[Cipriano Dourado]

[Cipriano Dourado]
[Plantadora de Arroz, 1954] [Cipriano Dourado (1921-1981)]

sexta-feira, 2 de abril de 2010

[0056.] CRISTINA TORRES DOS SANTOS [I] || 1891 - 1975

* CRISTINA TORRES DOS SANTOS *
[21/03/1891 - 01/04/1975]


[Fotografia que ilustra a capa do livro de Joaquim Sousa]

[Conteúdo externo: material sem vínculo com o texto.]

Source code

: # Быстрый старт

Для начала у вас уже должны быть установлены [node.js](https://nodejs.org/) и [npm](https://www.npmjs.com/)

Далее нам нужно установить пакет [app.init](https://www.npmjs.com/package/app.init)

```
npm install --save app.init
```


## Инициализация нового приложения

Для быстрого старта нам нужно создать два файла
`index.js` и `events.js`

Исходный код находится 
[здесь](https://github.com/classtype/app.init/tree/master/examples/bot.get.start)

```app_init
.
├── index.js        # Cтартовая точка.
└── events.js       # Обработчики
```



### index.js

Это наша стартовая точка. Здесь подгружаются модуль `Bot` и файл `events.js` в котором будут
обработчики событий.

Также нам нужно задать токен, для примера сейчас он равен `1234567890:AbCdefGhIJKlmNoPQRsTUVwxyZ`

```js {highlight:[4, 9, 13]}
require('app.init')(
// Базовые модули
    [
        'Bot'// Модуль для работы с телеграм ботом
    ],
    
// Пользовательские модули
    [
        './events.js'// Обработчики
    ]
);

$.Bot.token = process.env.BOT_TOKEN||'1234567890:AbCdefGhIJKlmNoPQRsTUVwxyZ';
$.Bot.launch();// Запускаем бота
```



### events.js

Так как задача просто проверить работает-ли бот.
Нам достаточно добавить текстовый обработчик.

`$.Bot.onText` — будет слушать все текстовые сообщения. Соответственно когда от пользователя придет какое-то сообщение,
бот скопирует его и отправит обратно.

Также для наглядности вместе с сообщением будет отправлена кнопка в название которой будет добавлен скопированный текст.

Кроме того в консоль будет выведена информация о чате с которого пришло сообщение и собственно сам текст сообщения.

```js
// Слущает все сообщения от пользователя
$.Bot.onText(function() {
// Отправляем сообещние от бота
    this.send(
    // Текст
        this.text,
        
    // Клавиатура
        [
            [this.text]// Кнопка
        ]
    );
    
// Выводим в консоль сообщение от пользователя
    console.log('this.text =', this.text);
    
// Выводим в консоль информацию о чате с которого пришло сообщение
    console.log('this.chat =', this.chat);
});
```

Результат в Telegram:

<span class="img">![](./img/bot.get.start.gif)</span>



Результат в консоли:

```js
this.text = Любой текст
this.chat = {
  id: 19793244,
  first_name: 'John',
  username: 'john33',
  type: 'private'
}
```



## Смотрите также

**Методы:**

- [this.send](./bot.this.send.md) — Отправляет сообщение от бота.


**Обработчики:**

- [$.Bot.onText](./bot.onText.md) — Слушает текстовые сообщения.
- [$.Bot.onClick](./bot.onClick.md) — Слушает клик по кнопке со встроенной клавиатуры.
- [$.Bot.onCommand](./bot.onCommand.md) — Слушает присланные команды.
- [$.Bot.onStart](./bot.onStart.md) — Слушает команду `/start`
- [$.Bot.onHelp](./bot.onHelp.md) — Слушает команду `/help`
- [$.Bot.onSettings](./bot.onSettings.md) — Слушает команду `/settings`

Pouco conhecida enquanto defensora dos direitos das mulheres, sobretudo quando comparada com as contemporâneas, Cristina Torres teve um percurso invulgar, até pelas suas origens modestas, pautando-se, ao longo de toda a vida, por uma sólida coerência e postura cívica. Natural da Figueira da Foz [n. 21/03/1891], filha de Ricardo Torres dos Santos, alfaiate, e de Delfina da Cruz Marques, casou, em 1914, com o jornalista Albano Correia Duque de Vilhena e Nápoles (1894-1963).

Frequentou desde pequena as sociedades operárias, recreativas, educativas, republicanas e maçónicas, festejou nas ruas a implantação da República, tendo militado no Partido Republicano Português, tal como o marido, começou a trabalhar muito nova como costureira e estudou, à noite, na Escola Industrial local. Fundou, em 1911, a Fraternidade Feminina, Associação de Instrução e Beneficência responsável pelo funcionamento de uma escola nocturna para raparigas e, no ano seguinte, com 21 anos, partiu para Coimbra, onde continuou a labutar como modista enquanto estudava no Liceu e, posteriormente, na Faculdade de Letras (anos lectivos de 1916/1917 a 1918/1919), onde concluiu, em Novembro de 1920, o curso de Histórico-Geográficas.

Leccionou, entre 1915 e 1922, em Escolas Móveis de Coimbra e Montemor-o-Velho e, entre Janeiro de 1922 e Julho de 1924, exerceu como professora provisória a docência na Escola Comercial da Figueira da Foz. Neste último ano, e devido a diligências dos seus alunos, foi nomeada professora efectiva da Escola Industrial de Bernardino Machado. Na sequência do trabalho desenvolvido como educadora e pedagoga, expôs Teses em vários Congressos (Coimbra, Abril de 1918 - Porto, 1927 - Lisboa, Outubro de 1931); associou-se ao projecto de fundação na Figueira da Foz de uma Delegacia da Universidade Livre de Coimbra (1929), responsável pelo funcionamento de cursos nocturnos de educação básica; e foi nomeada Delegada Voluntária de Vigilância para a Tutoria da Infância da respectiva Câmara Municipal (26/02/1932).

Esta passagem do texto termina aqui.